Menurut UU No. 1/1974, bahwa anak tidak berada di bawah kekuasaan orang tua karena: (a) Orang tua telah meninggal dunia kedua-duanya. (b) Orang tua kedua-duanya tidak cakap melakukan tindakan hukum. (c) Orang tua dicabut kekuasaan orang tua keduaduanya.

Dalam Pasal 48 ayat (1) UU No. 1/ 1974 ditentukan, bahwa kekuasaan orang tua di cabut atas permintaan keluarga dalam garis lurus ke atas, saudara kandung yang telah dewasa atau pejabat yang berwenang, dengan putusan pengadila karena ia sangat melalaikan kewajibannya terhadap anak-anaknya dan atau berkelakuan buruk sekali.

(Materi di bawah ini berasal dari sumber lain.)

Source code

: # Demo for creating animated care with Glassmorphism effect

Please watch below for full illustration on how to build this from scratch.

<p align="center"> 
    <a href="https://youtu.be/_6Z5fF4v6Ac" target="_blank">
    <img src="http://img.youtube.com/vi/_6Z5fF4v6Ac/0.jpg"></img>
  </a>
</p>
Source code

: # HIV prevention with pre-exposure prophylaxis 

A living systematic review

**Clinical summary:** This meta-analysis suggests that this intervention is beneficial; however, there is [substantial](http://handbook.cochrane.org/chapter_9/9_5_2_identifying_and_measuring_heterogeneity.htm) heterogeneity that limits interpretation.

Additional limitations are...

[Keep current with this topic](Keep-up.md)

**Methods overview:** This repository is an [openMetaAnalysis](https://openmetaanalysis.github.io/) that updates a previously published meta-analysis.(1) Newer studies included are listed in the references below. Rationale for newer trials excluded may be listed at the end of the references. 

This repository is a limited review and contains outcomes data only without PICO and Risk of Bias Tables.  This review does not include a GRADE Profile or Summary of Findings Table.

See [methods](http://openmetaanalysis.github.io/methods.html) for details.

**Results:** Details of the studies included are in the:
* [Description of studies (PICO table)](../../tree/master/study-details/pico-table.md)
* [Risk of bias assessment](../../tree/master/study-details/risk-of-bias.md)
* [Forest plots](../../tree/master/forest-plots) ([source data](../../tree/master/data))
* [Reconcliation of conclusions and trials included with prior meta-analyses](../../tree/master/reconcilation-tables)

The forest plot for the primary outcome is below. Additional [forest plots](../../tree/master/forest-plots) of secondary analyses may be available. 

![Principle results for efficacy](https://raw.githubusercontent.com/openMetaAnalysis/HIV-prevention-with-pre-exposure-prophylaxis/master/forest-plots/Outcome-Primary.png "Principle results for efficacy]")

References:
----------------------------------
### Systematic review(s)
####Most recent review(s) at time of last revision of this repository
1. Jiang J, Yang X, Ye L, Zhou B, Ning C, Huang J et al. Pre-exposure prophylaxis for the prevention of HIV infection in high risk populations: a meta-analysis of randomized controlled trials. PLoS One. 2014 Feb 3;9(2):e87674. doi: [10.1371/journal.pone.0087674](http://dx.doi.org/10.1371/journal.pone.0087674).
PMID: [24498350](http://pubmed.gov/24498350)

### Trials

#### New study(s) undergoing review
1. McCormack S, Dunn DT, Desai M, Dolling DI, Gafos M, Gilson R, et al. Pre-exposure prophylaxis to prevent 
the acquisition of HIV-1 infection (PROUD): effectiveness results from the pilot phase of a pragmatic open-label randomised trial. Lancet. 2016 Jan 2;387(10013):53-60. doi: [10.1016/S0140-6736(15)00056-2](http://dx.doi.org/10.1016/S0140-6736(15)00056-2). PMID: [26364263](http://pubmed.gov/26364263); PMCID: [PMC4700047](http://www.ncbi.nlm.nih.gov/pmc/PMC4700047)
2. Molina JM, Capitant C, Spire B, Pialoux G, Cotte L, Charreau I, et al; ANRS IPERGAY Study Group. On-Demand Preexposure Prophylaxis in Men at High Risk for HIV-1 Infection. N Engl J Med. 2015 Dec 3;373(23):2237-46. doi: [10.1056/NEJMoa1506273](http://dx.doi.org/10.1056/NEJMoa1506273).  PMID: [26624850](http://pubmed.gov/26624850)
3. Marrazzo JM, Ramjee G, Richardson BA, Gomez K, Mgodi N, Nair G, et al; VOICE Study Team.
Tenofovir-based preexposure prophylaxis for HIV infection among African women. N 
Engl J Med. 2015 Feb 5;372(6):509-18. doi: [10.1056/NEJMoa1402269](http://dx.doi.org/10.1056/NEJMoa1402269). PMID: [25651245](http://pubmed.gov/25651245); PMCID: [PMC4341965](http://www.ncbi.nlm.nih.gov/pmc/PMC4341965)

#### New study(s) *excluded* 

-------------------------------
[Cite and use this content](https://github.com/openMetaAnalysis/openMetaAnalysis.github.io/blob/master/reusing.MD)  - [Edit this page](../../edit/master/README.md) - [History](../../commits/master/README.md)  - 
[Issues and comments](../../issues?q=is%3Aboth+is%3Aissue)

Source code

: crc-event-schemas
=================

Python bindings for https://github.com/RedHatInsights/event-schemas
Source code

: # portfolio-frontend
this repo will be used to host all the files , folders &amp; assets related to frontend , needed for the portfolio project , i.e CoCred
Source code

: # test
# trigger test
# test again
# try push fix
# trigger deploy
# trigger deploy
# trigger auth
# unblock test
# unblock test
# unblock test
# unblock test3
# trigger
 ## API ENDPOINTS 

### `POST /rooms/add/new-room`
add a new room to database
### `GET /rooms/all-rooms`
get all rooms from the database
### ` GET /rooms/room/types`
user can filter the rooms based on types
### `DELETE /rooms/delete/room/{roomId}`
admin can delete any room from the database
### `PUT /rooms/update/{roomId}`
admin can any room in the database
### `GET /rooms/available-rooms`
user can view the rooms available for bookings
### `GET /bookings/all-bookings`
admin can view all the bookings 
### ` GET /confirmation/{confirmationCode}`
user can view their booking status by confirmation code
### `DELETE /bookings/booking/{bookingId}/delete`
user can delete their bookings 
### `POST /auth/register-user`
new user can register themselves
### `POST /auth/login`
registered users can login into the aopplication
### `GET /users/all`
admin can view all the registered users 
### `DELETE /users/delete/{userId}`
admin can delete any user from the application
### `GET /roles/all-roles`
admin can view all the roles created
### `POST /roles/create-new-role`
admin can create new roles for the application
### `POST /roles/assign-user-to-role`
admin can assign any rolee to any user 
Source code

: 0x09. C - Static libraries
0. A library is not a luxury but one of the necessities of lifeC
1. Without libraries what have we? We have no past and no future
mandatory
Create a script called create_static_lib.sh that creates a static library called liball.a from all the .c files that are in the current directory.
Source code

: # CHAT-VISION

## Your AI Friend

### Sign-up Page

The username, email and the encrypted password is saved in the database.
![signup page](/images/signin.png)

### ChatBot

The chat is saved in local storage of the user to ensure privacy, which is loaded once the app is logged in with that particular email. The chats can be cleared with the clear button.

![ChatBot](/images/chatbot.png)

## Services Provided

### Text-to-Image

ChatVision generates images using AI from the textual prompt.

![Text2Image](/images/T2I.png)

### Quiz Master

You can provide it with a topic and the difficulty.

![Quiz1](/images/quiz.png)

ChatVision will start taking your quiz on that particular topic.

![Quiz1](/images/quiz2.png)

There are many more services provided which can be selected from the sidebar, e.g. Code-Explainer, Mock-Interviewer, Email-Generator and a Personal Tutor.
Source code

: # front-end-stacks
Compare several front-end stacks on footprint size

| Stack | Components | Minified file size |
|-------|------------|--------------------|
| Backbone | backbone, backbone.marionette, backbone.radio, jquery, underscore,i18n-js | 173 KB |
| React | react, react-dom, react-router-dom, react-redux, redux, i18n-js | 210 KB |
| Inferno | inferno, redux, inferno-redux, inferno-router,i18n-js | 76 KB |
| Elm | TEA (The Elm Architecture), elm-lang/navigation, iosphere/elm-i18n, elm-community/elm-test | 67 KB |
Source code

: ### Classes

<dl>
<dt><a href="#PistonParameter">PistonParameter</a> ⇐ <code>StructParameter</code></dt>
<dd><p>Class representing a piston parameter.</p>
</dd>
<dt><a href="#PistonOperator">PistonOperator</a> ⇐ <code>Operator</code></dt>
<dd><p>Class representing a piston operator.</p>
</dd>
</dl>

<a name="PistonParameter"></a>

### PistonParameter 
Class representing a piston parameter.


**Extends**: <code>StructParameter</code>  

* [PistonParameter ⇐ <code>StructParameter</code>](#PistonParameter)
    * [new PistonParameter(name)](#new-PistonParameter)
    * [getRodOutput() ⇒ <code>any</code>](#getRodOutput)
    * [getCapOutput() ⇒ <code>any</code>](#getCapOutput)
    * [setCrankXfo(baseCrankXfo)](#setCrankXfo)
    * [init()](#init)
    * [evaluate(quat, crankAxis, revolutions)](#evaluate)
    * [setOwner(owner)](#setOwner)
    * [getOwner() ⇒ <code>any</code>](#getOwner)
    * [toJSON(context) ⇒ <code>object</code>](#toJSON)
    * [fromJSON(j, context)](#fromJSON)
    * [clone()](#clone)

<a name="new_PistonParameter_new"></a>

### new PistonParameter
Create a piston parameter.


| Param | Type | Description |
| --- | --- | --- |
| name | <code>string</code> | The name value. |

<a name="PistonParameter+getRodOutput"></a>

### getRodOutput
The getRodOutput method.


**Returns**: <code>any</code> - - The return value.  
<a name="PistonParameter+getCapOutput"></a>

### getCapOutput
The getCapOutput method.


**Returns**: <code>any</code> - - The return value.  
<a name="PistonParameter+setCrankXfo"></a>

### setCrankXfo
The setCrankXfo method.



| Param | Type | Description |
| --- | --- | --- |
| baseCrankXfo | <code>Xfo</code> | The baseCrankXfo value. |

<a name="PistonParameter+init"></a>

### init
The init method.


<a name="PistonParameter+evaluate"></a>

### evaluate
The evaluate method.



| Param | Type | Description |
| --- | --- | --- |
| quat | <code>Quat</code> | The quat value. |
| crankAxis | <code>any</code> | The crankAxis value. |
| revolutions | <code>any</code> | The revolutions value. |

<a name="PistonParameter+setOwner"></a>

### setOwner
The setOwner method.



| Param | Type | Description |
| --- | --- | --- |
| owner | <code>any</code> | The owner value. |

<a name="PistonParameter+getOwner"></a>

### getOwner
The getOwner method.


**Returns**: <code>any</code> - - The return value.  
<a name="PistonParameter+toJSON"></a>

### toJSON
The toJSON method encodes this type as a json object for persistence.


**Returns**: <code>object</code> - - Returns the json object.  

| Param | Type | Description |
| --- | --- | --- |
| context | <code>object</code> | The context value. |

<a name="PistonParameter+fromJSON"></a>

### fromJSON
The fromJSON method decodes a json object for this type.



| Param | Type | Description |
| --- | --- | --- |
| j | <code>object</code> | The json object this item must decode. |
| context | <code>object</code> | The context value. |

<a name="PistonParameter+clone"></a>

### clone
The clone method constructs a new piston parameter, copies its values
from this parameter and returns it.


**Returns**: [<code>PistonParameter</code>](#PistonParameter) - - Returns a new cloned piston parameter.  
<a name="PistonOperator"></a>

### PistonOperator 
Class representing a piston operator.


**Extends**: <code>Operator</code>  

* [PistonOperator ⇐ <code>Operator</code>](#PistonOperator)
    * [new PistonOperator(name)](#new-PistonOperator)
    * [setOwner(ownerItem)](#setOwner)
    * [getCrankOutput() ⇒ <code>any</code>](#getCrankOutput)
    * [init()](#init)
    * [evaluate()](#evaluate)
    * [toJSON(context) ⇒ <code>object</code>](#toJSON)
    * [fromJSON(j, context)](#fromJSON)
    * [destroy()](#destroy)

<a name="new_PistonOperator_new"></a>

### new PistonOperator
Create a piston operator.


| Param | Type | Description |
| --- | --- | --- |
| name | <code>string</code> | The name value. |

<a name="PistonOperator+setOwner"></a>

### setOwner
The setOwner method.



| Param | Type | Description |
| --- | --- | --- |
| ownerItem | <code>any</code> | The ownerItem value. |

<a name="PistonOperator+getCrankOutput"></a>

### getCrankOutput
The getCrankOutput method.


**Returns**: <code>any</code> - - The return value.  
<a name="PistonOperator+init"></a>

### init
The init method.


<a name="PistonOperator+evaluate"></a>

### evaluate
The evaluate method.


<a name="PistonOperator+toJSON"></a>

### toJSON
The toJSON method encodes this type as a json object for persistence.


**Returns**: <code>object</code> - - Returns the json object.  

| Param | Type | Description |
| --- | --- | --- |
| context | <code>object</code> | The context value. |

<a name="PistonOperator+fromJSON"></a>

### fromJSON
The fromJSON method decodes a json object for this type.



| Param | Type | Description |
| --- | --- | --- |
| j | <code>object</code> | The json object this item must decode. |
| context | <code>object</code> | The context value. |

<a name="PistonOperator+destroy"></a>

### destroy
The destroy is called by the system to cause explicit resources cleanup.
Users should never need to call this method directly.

Dalam Pasal 51 UU No. 1/1974 ditentukan, bahwa wali dapat ditunjuk oleh orang tua yang menjalankan kekuasaan orang tua dengan surat wasiat atau lisan dihadapan 2 (dua) orang saksi. Wali sedapat-dapatnya diambik dari keluarga si anak atau orang lain yang sudah dewasa, berpikiran sehat, adil, jujur dan berkelakuan baik.

Wali disyaratkan seperti tersebut di atas karena wali kewajibannya mengurus anak dan harta kekayaannya serta mewakili si anak di luar dan di depan pengadilan. Anak yang berada di bawah perwalian hendaknya menjadi anak yang baik, maka wali harus berkelakuan baik. Apabila wali mengasuh beberapa anak, maka perlakuannya harus adil terhadap mereka. Apabila anak mempunyai harta kekayaan, maka wali harus jujur dalam mengurus harta tersebut supaya tidak menimbulkan bagi si anak

 

Dasar Hukum

1.    Pasal 330, Pasal 345, Pasal 355, Pasal 359, Pasal 379 KUHPerdata

2.    Undang-Undang No. 1 Tahun 1974 Pasal 48, Pasal 50 ayat (1), Pasal 51

3.    Kompilasi Hukum Islam Pasal 1 huruf h, dan Pasal 107 ayat (1)

Penguasaan Anak

 Pengertian

            Pemeliharaan anak/ Hak asuh (Hadlanah) adalah kegiatan mengasuh, memelihara, dan mendidik anak hingga dewasa atau mampu berdiri sendiri. Suami isteri waib memikul ewajiban untuk mengasuh dan memelihara anak-anak mereka, pertumbuhan jasmani, rohani, kecerdasan dan pendidikan agamanya. Kewajiban orangtua itu berlaku sampai anak itu kawin atau dapat berdriri sendiri dan kewajiban itu terus berlaku meskipun perkawinan kepada orang tua putus. Batas usia anak yang mampu berdiri sendiri/ dewasa adalah 21 tahun, sepanjang anak tidak cacat fisik/ mental dan belum kawin.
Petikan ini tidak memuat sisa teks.